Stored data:
┄┄┄┄┄┄┄┄┄┄┄┄┄┄┄┄┄┄┄┄

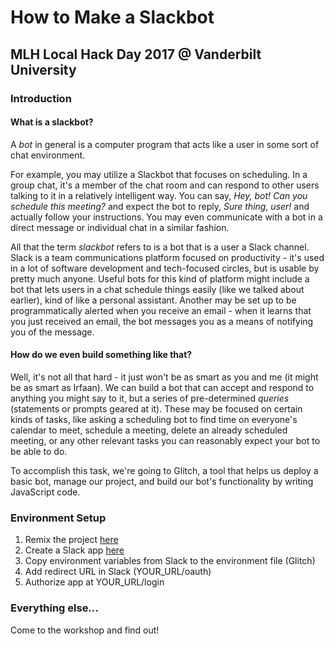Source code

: # How to Make a Slackbot
## MLH Local Hack Day 2017 @ Vanderbilt University

### Introduction
#### What is a slackbot?
A _bot_ in general is a computer program that acts like a user in some sort of chat environment. 

For example, you may utilize a Slackbot that focuses on scheduling. In a group chat, it's a member of the chat room and can respond to other users talking to it in a relatively intelligent way. You can say, _Hey, bot! Can you schedule this meeting?_ and expect the bot to reply, _Sure thing, user!_ and actually follow your instructions. You may even communicate with a bot in a direct message or individual chat in a similar fashion.

All that the term _slackbot_ refers to is a bot that is a user a Slack channel. Slack is a team communications platform focused on productivity - it's used in a lot of software development and tech-focused circles, but is usable by pretty much anyone. Useful bots for this kind of platform might include a bot that lets users in a chat schedule things easily (like we talked about earlier), kind of like a personal assistant. Another may be set up to be programmatically alerted when you receive an email - when it learns that you just received an email, the bot messages you as a means of notifying you of the message. 

#### How do we even build something like that?
Well, it's not all that hard - it just won't be as smart as you and me (it might be as smart as Irfaan). We can build a bot that can accept and respond to anything you might say to it, but a series of pre-determined _queries_ (statements or prompts geared at it). These may be focused on certain kinds of tasks, like asking a scheduling bot to find time on everyone's calendar to meet, schedule a meeting, delete an already scheduled meeting, or any other relevant tasks you can reasonably expect your bot to be able to do. 

To accomplish this task, we're going to Glitch, a tool that helps us deploy a basic bot, manage our project, and build our bot's functionality by writing JavaScript code. 

### Environment Setup
1. Remix the project [here](https://glitch.com/edit/#!/vandyhacks-slackbot-template)
2. Create a Slack app [here](https://api.slack.com/apps)
3. Copy environment variables from Slack to the environment file (Glitch)
4. Add redirect URL in Slack (YOUR_URL/oauth)
5. Authorize app at YOUR_URL/login

### Everything else...
Come to the workshop and find out!
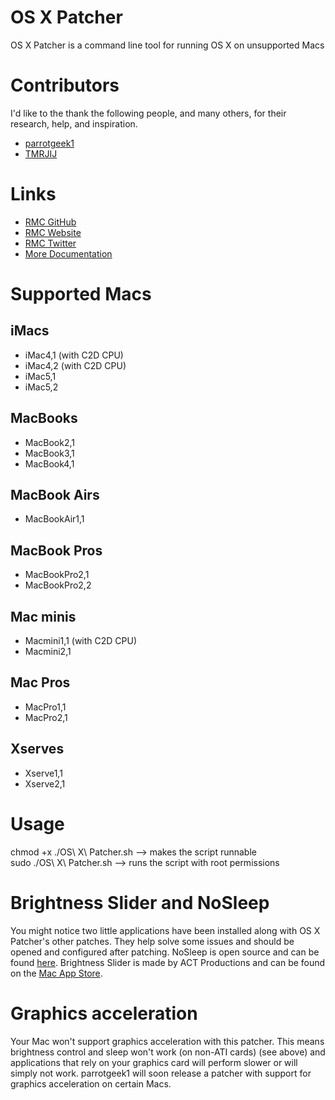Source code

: # OS X Patcher
OS X Patcher is a command line tool for running OS X on unsupported Macs

# Contributors
I'd like to the thank the following people, and many others, for their research, help, and inspiration.
- [parrotgeek1](https://forums.macrumors.com/members/1033441/)
- [TMRJIJ](https://forums.macrumors.com/members/tmrjij.878094/)

# Links
- [RMC GitHub](https://github.com/rmc-team)
- [RMC Website](https://www.rmc-team.ch/)
- [RMC Twitter](https://twitter.com/_rmcteam)
- [More Documentation](https://www.rmc-team.ch/osx-patcher)

# Supported Macs
## iMacs
-   iMac4,1 (with C2D CPU)
-   iMac4,2 (with C2D CPU)
-   iMac5,1
-   iMac5,2
## MacBooks
-   MacBook2,1
-   MacBook3,1
-   MacBook4,1
## MacBook Airs
-   MacBookAir1,1
## MacBook Pros
-   MacBookPro2,1
-   MacBookPro2,2
## Mac minis
-   Macmini1,1 (with C2D CPU)
-   Macmini2,1
## Mac Pros
-   MacPro1,1
-   MacPro2,1
## Xserves
-   Xserve1,1
-   Xserve2,1

# Usage
chmod +x ./OS\ X\ Patcher.sh —> makes the script runnable  
sudo ./OS\ X\ Patcher.sh —> runs the script with root permissions  

# Brightness Slider and NoSleep
You might notice two little applications have been installed along with OS X Patcher's other patches. They help solve some issues and should be opened and configured after patching. NoSleep is open source and can be found [here](https://github.com/integralpro/nosleep). Brightness Slider is made by ACT Productions and can be found on the [Mac App Store](http://itunes.apple.com/us/app/brightness-control/id456624497?ls=1&mt=12).

# Graphics acceleration
Your Mac won't support graphics acceleration with this patcher. This means brightness control and sleep won't work (on non-ATI cards) (see above) and applications that rely on your graphics card will perform slower or will simply not work. parrotgeek1 will soon release a patcher with support for graphics acceleration on certain Macs.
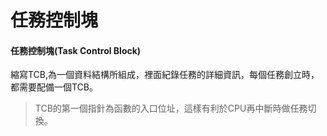 # 任務控制塊

#### 任務控制塊\(Task Control Block\)

縮寫TCB,為一個資料結構所組成，裡面紀錄任務的詳細資訊，每個任務創立時，都需要配備一個TCB。

> TCB的第一個指針為函數的入口位址，這樣有利於CPU再中斷時做任務切換。

#### 

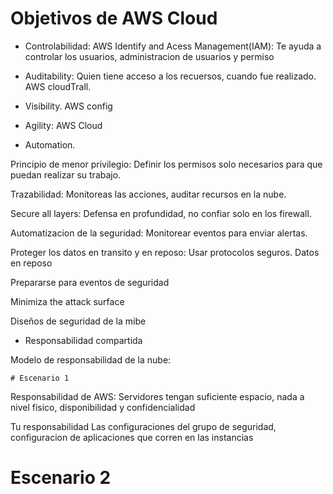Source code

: # Objetivos de AWS Cloud
  
- Controlabilidad:
  AWS Identify and Acess Management(IAM): Te ayuda a controlar los usuarios, administracion de usuarios y permiso

- Auditability:
  Quien tiene acceso a los recuersos, cuando fue realizado. AWS cloudTrall.
  
- Visibility. AWS config

- Agility: AWS Cloud 

- Automation.


Principio de menor privilegio: Definir los permisos solo necesarios para que puedan realizar su trabajo.

  Trazabilidad: Monitoreas las acciones, auditar recursos en la nube.

  Secure all layers: Defensa en profundidad, no confiar solo en los firewall.

  Automatizacion de la seguridad: Monitorear eventos para enviar alertas.

  Proteger los datos en transito y en reposo: Usar protocolos seguros. Datos en reposo

  Prepararse para eventos de seguridad

  Minimiza the attack surface
 
  Diseños de seguridad de la mibe
  - Responsabilidad compartida

Modelo de responsabilidad de la nube: 

    # Escenario 1
 Responsabilidad de AWS: 
    Servidores tengan suficiente espacio, nada a nivel fisico, disponibilidad y confidencialidad

  Tu responsabilidad 
  Las configuraciones del grupo de seguridad, configuracion de aplicaciones que corren en las instancias

  # Escenario 2
  
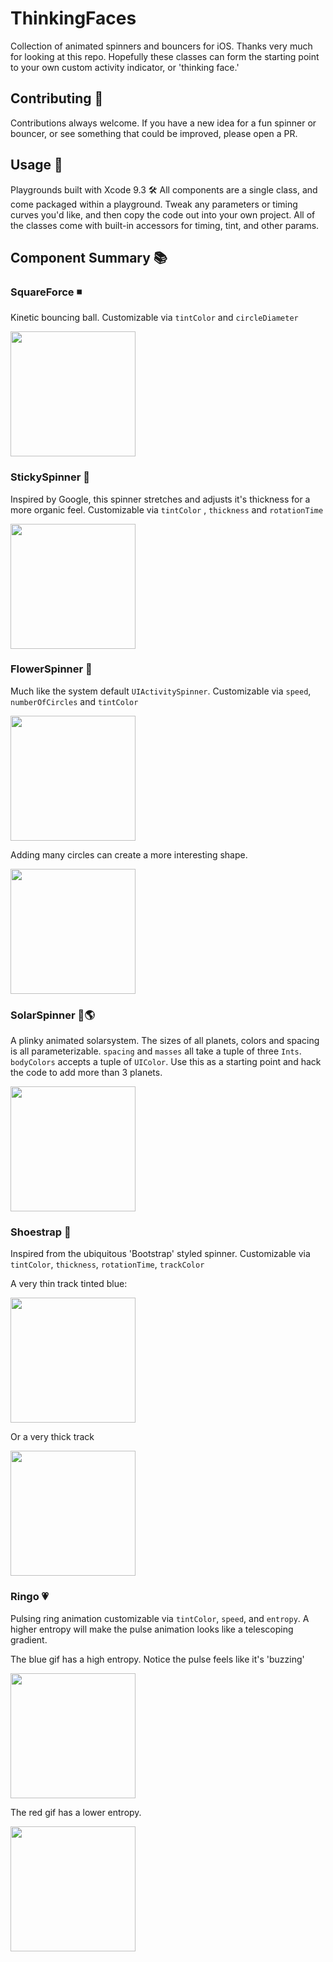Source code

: # ThinkingFaces
Collection of animated spinners and bouncers for iOS. Thanks very much for looking at this repo. Hopefully these classes can form the starting point to your own custom activity indicator, or 'thinking face.'  

## Contributing 👏
Contributions always welcome. If you have a new idea for a fun spinner or bouncer, or see something that could be improved, please open a PR.

## Usage 🌟
Playgrounds built with Xcode 9.3 🛠
All components are a single class, and come packaged within a playground. Tweak any parameters or timing curves you'd like, and then copy the code out into your own project. All of the classes come with built-in accessors for timing, tint, and other params.

## Component Summary 📚

### SquareForce ◾️
Kinetic bouncing ball. Customizable via `tintColor` and `circleDiameter`

<img src="https://raw.githubusercontent.com/zmcartor/thinkingfaces/master/gifs/square.gif" width="200">


### StickySpinner 🐛

Inspired by Google, this spinner stretches and adjusts it's thickness for a more organic feel. Customizable via `tintColor` , `thickness` and `rotationTime`

<img src="https://raw.githubusercontent.com/zmcartor/thinkingfaces/master/gifs/sticky.gif" width="200">


### FlowerSpinner 🌸
Much like the system default `UIActivitySpinner`. Customizable via `speed`, `numberOfCircles` and `tintColor`

<img src="https://raw.githubusercontent.com/zmcartor/thinkingfaces/master/gifs/flower1.gif" width="200">

Adding many circles can create a more interesting shape.

<img src="https://raw.githubusercontent.com/zmcartor/thinkingfaces/master/gifs/flower2.gif" width="200">


### SolarSpinner 🚀🌎
A plinky animated solarsystem. The sizes of all planets, colors and spacing is all parameterizable. `spacing` and `masses` all take a tuple of three `Ints`. `bodyColors` accepts a tuple of `UIColor`. Use this as a starting point and hack the code to add more than 3 planets.

<img src="https://raw.githubusercontent.com/zmcartor/thinkingfaces/master/gifs/solar.gif" width="200">


### Shoestrap 👞
Inspired from the ubiquitous 'Bootstrap' styled spinner. Customizable via `tintColor`, `thickness`, `rotationTime`, `trackColor`

A very thin track tinted blue:

<img src="https://raw.githubusercontent.com/zmcartor/thinkingfaces/master/gifs/shoestrap1.gif" width="200">

Or a very thick track

<img src="https://raw.githubusercontent.com/zmcartor/thinkingfaces/master/gifs/shoestrap2.gif" width="200">

### Ringo 💗
Pulsing ring animation customizable via `tintColor`, `speed`, and `entropy`. A higher entropy will make the pulse animation looks like a telescoping gradient.

The blue gif has a high entropy. Notice the pulse feels like it's 'buzzing'

<img src="https://raw.githubusercontent.com/zmcartor/thinkingfaces/master/gifs/ringo.gif" width="200">


The red gif has a lower entropy.

<img src="https://raw.githubusercontent.com/zmcartor/thinkingfaces/master/gifs/ringo2.gif" width="200">




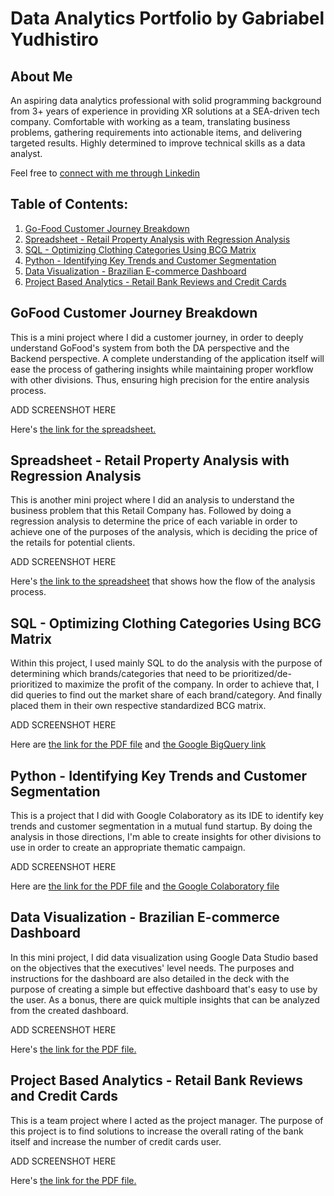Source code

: # Data Analytics Portfolio by Gabriabel Yudhistiro

## About Me

An aspiring data analytics professional with solid programming background from 3+ years of experience in providing XR solutions at a SEA-driven tech company. Comfortable with working as a team, translating business problems, gathering requirements into actionable items, and delivering targeted results. Highly determined to improve technical skills as a data analyst.

Feel free to [connect with me through Linkedin](https://www.linkedin.com/in/gabriabel/)

## Table of Contents:

1. [Go-Food Customer Journey Breakdown](https://github.com/Gabriabel/DA-Portfolio#gofood-customer-journey-breakdown)
2. [Spreadsheet - Retail Property Analysis with Regression Analysis](https://github.com/Gabriabel/DA-Portfolio#spreadsheet---retail-property-analysis-with-regression-analysis)
3. [SQL - Optimizing Clothing Categories Using BCG Matrix](https://github.com/Gabriabel/DA-Portfolio#sql---optimizing-clothing-categories-using-bcg-matrix)
4. [Python - Identifying Key Trends and Customer Segmentation](https://github.com/Gabriabel/DA-Portfolio#python---identifying-key-trends-and-customer-segmentation)
5. [Data Visualization - Brazilian E-commerce Dashboard](https://github.com/Gabriabel/DA-Portfolio#data-visualization---brazilian-e-commerce-dashboard)
6. [Project Based Analytics - Retail Bank Reviews and Credit Cards](https://github.com/Gabriabel/DA-Portfolio#project-based-analytics---retail-bank-reviews-and-credit-cards)

## GoFood Customer Journey Breakdown

This is a mini project where I did a customer journey, in order to deeply understand GoFood's system from both the DA perspective and the Backend perspective. A complete understanding of the application itself will ease the process of gathering insights while maintaining proper workflow with other divisions. Thus, ensuring high precision for the entire analysis process.

ADD SCREENSHOT HERE

Here's [the link for the spreadsheet.](https://docs.google.com/spreadsheets/d/1LclnqPpKFmpFmSvmfoX2MFkEW2NGK3rYKhx60g_NDPc/edit?usp=share_link)

## Spreadsheet - Retail Property Analysis with Regression Analysis

This is another mini project where I did an analysis to understand the business problem that this Retail Company has. Followed by doing a regression analysis to determine the price of each variable in order to achieve one of the purposes of the analysis, which is deciding the price of the retails for potential clients.

ADD SCREENSHOT HERE

Here's [the link to the spreadsheet](https://docs.google.com/spreadsheets/d/1GbnR82EpxnwqSag4uUbG9ROG2cP62hjHm8QKKiRPFoI/edit?usp=share_link) that shows how the flow of the analysis process.

## SQL - Optimizing Clothing Categories Using BCG Matrix

Within this project, I used mainly SQL to do the analysis with the purpose of determining which brands/categories that need to be prioritized/de-prioritized to maximize the profit of the company. In order to achieve that, I did queries to find out the market share of each brand/category. And finally placed them in their own respective standardized BCG matrix.

ADD SCREENSHOT HERE

Here are [the link for the PDF file](https://drive.google.com/file/d/1c5IEH0q8XuHeBWFAV3MGi-qzh9sipx1O/view?usp=share_link) and [the Google BigQuery link](https://console.cloud.google.com/bigquery?sq=112590217515:b174fbece7704c84a03662bf9b21886c)

## Python - Identifying Key Trends and Customer Segmentation

This is a project that I did with Google Colaboratory as its IDE to identify key trends and customer segmentation in a mutual fund startup. By doing the analysis in those directions, I'm able to create insights for other divisions to use in order to create an appropriate thematic campaign.

ADD SCREENSHOT HERE

Here are [the link for the PDF file](https://drive.google.com/file/d/1FSP8XV8KRwmx66kgUTKaGfNB-icZ1VaC/view?usp=share_link) and [the Google Colaboratory file](https://colab.research.google.com/drive/1wYxR124VUB8f10wgSsBbZhj7SXbIW4mG?usp=share_link)

## Data Visualization - Brazilian E-commerce Dashboard

In this mini project, I did data visualization using Google Data Studio based on the objectives that the executives' level needs. The purposes and instructions for the dashboard are also detailed in the deck with the purpose of creating a simple but effective dashboard that's easy to use by the user. As a bonus, there are quick multiple insights that can be analyzed from the created dashboard.

ADD SCREENSHOT HERE

Here's [the link for the PDF file.](https://drive.google.com/file/d/1fLcg_hNtdvvwchN554Zv_V5fudYHr2v1/view?usp=share_link)

## Project Based Analytics - Retail Bank Reviews and Credit Cards

This is a team project where I acted as the project manager. The purpose of this project is to find solutions to increase the overall rating of the bank itself and increase the number of credit cards user.

ADD SCREENSHOT HERE

Here's [the link for the PDF file.](https://drive.google.com/file/d/1Jt_ObCiJO5zpPruY6yFwNQ6L3GKoG8vy/view?usp=share_link)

┄┄┄┄┄┄┄┄┄┄┄┄┄┄┄┄┄┄┄┄

Select and copy each line from the data that includes the word "Identifying".

4. [Python - Identifying Key Trends and Customer Segmentation](https://github.com/Gabriabel/DA-Portfolio#python---identifying-key-trends-and-customer-segmentation)
## Python - Identifying Key Trends and Customer Segmentation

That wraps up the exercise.